Even so, the pain of arthritis is constant. The same places hurt every day, and although the intensity can increase and decrease to a certain extent, for me, it always stays within certain parameters. For example, I can trust that my hip pain will be a dull pain, somewhere between 4 and 6 on the pain scale, when I’m not very active. Then, a certain amount of movement will predictably increase it to a 9 or 10 and cause it to grip.
Note that I said “predictable”. That’s something nobody says about fibromyalgia.
Fibromyalgia vs. Arthritis
I will not say that one of these conditions is “worse” or “more painful” than the other. They are completely different and both vary considerably in severity from one person to another.
For me, fibromyalgia was completely debilitating during the outbreaks and caused considerable pain during the remissions. At the same time, it involved dozens of other symptoms, including cognitive dysfunction (fibro fog), fatigue, dizziness, environmental sensitivities and many other things that made life difficult.
However, from time to time I would really regress and I would feel pretty good. During those moments, I was able to do many things and I felt almost “normal”. With arthritis, I do not have those interruptions. I have better times and worse times, but the variation is much less. Arthritis also causes a much smaller set of symptoms.

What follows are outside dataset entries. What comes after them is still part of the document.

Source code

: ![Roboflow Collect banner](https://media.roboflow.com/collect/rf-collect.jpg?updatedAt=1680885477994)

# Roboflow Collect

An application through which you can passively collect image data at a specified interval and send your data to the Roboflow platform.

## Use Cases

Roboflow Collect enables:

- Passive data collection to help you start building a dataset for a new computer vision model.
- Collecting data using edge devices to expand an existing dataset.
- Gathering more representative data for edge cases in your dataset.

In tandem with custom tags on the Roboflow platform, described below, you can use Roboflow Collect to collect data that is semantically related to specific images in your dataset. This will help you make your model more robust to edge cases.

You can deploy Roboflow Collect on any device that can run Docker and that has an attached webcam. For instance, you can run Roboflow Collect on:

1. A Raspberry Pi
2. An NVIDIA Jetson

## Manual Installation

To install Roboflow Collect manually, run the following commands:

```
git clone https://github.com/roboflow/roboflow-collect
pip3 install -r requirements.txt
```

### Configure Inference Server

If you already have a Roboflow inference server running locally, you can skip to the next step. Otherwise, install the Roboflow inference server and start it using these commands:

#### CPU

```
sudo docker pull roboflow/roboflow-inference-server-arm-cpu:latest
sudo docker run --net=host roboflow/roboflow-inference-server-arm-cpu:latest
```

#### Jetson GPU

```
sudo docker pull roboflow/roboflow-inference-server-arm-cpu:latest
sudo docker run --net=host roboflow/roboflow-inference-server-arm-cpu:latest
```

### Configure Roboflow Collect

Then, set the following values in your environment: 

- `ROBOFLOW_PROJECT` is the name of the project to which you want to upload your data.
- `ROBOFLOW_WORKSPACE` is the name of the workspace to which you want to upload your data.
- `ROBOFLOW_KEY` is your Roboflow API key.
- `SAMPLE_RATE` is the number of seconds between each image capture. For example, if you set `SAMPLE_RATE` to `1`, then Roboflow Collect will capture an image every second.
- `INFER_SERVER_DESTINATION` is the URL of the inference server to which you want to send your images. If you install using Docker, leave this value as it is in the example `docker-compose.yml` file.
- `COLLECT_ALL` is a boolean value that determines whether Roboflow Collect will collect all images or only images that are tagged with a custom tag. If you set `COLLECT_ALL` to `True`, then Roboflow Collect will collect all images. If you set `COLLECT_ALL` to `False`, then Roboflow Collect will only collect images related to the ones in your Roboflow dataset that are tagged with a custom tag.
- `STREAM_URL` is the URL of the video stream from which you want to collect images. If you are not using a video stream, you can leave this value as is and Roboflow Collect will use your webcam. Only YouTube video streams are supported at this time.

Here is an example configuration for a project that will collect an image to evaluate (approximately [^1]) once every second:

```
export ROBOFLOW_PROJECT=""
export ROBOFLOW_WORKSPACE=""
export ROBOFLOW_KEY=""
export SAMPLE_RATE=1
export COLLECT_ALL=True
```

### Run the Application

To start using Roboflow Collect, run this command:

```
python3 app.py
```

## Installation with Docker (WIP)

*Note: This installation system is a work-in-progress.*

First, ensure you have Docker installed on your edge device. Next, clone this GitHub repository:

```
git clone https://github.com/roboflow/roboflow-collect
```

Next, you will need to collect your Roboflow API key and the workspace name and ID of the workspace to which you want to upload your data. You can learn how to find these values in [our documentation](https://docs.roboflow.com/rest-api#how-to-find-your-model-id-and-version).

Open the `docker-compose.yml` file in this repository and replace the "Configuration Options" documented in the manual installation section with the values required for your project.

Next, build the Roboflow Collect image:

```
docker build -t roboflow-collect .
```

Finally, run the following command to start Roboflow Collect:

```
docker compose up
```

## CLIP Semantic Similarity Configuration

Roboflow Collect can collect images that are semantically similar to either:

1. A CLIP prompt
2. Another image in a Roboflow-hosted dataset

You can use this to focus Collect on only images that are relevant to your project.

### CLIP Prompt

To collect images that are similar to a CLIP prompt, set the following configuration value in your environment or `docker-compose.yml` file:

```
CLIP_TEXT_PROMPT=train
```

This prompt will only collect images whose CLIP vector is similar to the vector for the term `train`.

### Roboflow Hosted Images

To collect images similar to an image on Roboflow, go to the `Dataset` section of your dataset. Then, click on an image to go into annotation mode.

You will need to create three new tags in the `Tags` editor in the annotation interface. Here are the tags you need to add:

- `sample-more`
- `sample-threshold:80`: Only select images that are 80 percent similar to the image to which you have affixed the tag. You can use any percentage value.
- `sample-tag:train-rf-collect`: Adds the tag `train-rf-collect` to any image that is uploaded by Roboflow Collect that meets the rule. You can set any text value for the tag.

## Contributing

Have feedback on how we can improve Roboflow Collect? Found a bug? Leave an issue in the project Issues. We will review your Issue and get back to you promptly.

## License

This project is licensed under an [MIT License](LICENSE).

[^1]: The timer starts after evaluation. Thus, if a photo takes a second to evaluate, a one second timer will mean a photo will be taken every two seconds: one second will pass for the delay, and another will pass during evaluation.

With fibromyalgia, I was lucky and I found a combination of treatments that put him in remission. I still have some symptoms, but they are much milder. So far, with my arthritis, I have not been able to tolerate treatments that slow the progression of the disease. I am able to treat pain, but my immune system continues to damage my joints.
However, that is just my experience. Someone else may be able to decrease arthritis, but be powerless against fibromyalgia. I am sure that there is every possible combination of results. Each case is different.
Recognizing New Pain
The important thing for each one of us is to pay attention to our bodies. Know your types of pain and what seems to trigger them. That way, if something else comes up, you can recognize it before. It can help keep a symptom diary.
When approaching your doctor about new types of pain, be sure to emphasize that it is new and different from your other pain. Describe its nature (pain, burning, stabbing, etc.) and, if it is similar to a type of pain you have had before, mention that. You want to make sure that your doctor understands that it is not a worsening pain of fibromyalgia, so you will be willing to investigate.